*** LISTED ENTRIES ***

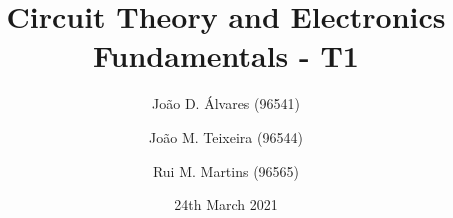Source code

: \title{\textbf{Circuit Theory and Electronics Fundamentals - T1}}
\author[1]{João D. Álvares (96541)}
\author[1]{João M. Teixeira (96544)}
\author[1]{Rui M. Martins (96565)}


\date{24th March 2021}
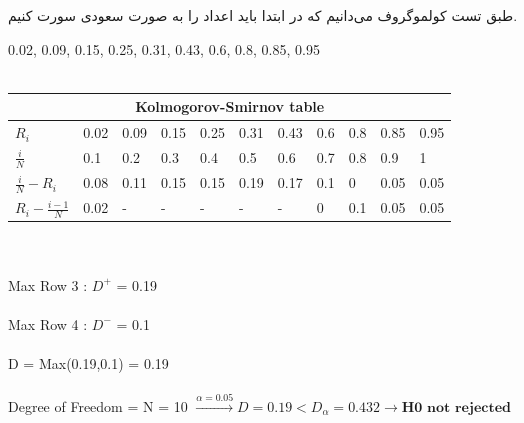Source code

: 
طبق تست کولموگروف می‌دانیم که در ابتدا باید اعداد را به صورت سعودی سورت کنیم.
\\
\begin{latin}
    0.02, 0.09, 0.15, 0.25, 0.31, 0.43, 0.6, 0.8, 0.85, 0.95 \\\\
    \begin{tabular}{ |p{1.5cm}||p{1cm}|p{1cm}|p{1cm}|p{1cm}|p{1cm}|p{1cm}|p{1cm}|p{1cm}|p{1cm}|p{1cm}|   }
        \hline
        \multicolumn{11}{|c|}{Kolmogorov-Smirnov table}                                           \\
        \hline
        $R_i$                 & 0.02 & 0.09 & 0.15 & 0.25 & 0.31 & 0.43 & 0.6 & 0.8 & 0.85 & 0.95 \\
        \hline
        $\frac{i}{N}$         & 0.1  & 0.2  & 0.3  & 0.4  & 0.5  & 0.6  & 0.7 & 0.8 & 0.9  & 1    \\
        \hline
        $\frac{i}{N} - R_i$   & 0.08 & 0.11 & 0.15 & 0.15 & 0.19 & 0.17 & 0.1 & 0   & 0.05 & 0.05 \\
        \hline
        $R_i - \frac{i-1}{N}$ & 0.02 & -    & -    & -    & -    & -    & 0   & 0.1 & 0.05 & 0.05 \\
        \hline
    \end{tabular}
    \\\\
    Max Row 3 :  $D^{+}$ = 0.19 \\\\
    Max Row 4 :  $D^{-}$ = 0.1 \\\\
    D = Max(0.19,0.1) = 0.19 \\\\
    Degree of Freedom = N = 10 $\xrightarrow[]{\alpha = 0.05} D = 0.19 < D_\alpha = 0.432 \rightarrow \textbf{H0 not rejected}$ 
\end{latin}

*** End of LISTED ENTRIES ***
*** LISTED ENTRIES ***

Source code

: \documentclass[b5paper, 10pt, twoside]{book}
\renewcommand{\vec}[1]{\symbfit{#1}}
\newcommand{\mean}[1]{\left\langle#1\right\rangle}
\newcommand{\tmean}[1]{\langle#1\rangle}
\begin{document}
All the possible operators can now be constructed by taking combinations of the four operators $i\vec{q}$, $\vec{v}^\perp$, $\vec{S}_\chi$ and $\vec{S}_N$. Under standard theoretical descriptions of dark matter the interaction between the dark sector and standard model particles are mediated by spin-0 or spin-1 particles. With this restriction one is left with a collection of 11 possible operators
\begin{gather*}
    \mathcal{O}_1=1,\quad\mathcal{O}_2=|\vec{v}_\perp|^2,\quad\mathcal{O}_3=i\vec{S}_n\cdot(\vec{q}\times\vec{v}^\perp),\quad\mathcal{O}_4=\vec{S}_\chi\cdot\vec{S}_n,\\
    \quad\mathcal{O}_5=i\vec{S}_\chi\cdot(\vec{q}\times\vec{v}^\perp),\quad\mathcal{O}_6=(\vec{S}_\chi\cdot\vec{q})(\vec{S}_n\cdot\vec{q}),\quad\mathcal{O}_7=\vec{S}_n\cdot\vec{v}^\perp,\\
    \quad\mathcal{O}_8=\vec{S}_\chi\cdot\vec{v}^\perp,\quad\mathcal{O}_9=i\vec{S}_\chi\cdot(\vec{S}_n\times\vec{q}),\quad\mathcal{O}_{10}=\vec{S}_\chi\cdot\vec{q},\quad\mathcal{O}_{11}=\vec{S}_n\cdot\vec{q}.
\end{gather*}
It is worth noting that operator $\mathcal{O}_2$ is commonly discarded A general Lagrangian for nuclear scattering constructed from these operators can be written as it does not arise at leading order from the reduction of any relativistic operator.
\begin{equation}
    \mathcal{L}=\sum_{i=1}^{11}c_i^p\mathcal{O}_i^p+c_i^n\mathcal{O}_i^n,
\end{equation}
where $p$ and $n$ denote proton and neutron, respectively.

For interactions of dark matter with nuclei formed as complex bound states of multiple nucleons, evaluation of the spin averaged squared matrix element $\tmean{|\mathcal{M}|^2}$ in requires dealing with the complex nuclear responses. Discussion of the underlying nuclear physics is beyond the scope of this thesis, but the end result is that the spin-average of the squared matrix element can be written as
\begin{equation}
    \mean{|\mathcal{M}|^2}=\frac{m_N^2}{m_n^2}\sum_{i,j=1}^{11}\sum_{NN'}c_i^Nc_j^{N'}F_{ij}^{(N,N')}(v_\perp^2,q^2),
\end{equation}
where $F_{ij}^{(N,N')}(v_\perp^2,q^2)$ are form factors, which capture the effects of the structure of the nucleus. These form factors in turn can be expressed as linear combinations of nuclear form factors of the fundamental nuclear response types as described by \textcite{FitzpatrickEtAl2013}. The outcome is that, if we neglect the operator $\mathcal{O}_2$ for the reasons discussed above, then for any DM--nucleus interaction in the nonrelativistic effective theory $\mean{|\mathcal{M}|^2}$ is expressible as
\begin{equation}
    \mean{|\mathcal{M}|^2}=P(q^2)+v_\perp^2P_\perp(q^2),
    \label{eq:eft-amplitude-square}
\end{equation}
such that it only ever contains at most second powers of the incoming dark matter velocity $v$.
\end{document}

*** End of LISTED ENTRIES ***
*** LISTED ENTRIES ***

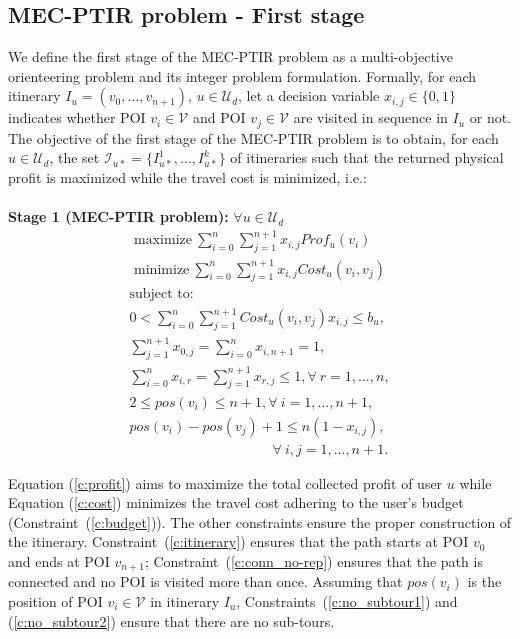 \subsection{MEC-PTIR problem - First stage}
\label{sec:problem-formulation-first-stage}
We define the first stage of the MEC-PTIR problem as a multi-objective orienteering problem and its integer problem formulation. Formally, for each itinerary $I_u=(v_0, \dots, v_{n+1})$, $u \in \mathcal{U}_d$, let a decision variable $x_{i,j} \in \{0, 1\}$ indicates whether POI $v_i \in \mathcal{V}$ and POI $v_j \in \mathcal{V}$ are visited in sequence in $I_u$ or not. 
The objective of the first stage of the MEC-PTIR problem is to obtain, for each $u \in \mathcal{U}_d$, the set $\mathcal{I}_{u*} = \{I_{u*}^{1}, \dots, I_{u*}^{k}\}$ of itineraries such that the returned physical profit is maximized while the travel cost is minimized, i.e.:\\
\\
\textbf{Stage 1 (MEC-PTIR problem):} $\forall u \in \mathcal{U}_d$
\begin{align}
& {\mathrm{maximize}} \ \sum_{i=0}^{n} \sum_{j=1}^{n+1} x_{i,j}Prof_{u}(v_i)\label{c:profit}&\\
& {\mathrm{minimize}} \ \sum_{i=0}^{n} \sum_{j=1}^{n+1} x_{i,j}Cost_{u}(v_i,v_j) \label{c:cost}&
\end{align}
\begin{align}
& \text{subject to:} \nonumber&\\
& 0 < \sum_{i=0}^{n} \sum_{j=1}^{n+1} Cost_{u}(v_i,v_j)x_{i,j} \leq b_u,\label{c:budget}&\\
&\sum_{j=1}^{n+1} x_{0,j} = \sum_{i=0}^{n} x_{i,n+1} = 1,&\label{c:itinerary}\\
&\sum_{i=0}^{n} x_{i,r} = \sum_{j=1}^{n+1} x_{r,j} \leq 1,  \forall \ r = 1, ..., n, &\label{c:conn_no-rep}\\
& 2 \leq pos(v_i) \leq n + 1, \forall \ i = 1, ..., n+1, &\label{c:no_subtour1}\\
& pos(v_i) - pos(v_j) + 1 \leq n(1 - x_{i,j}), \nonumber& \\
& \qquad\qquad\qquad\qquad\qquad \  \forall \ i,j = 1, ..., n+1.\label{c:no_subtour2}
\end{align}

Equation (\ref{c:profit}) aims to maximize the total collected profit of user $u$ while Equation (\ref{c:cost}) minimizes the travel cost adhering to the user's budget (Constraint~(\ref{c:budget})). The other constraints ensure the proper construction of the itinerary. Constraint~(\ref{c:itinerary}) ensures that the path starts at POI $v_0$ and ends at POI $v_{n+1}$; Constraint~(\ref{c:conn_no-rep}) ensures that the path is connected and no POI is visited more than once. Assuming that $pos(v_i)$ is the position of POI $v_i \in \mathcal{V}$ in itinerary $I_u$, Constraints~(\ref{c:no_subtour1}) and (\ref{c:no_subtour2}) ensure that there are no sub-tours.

*** End of LISTED ENTRIES ***

- WHAT THE TASK ASKS -
Report the number of lines in the material above holding the word "author", without anything else.

- RESULT BELOW -
3